◆ WHAT THE EXERCISE ASKS
Your response should be the complete listing, copied exactly.

----------

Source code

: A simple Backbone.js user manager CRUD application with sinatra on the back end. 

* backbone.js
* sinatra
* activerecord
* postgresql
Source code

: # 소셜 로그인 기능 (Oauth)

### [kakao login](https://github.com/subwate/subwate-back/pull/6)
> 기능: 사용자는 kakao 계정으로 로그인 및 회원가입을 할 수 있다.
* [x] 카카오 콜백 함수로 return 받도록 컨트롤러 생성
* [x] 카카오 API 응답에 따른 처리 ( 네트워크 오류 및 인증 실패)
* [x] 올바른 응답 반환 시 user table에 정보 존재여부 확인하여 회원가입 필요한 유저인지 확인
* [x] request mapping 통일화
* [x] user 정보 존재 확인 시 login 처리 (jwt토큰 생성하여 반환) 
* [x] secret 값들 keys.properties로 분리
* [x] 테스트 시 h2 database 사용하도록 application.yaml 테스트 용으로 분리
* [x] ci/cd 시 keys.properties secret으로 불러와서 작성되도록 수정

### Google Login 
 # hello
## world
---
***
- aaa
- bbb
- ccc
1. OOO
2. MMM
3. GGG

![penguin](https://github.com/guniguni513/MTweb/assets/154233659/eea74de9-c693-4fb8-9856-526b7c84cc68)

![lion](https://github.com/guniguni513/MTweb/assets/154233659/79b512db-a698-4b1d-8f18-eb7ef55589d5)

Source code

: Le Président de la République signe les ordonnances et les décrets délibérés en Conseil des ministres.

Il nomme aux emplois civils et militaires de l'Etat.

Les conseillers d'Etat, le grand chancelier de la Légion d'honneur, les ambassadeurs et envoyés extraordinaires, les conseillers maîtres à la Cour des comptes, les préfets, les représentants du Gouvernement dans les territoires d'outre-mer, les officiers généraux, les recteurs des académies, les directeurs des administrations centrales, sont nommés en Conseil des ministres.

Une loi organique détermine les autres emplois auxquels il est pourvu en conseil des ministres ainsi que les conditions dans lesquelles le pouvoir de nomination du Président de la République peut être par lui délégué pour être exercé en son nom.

----------

◆ EXPECTED ANSWER
Source code

: A simple Backbone.js user manager CRUD application with sinatra on the back end. 

* backbone.js
* sinatra
* activerecord
* postgresql
Source code

: # 소셜 로그인 기능 (Oauth)

### [kakao login](https://github.com/subwate/subwate-back/pull/6)
> 기능: 사용자는 kakao 계정으로 로그인 및 회원가입을 할 수 있다.
* [x] 카카오 콜백 함수로 return 받도록 컨트롤러 생성
* [x] 카카오 API 응답에 따른 처리 ( 네트워크 오류 및 인증 실패)
* [x] 올바른 응답 반환 시 user table에 정보 존재여부 확인하여 회원가입 필요한 유저인지 확인
* [x] request mapping 통일화
* [x] user 정보 존재 확인 시 login 처리 (jwt토큰 생성하여 반환) 
* [x] secret 값들 keys.properties로 분리
* [x] 테스트 시 h2 database 사용하도록 application.yaml 테스트 용으로 분리
* [x] ci/cd 시 keys.properties secret으로 불러와서 작성되도록 수정

### Google Login 
 # hello
## world
---
***
- aaa
- bbb
- ccc
1. OOO
2. MMM
3. GGG

![penguin](https://github.com/guniguni513/MTweb/assets/154233659/eea74de9-c693-4fb8-9856-526b7c84cc68)

![lion](https://github.com/guniguni513/MTweb/assets/154233659/79b512db-a698-4b1d-8f18-eb7ef55589d5)

Source code

: Le Président de la République signe les ordonnances et les décrets délibérés en Conseil des ministres.

Il nomme aux emplois civils et militaires de l'Etat.

Les conseillers d'Etat, le grand chancelier de la Légion d'honneur, les ambassadeurs et envoyés extraordinaires, les conseillers maîtres à la Cour des comptes, les préfets, les représentants du Gouvernement dans les territoires d'outre-mer, les officiers généraux, les recteurs des académies, les directeurs des administrations centrales, sont nommés en Conseil des ministres.

Une loi organique détermine les autres emplois auxquels il est pourvu en conseil des ministres ainsi que les conditions dans lesquelles le pouvoir de nomination du Président de la République peut être par lui délégué pour être exercé en son nom.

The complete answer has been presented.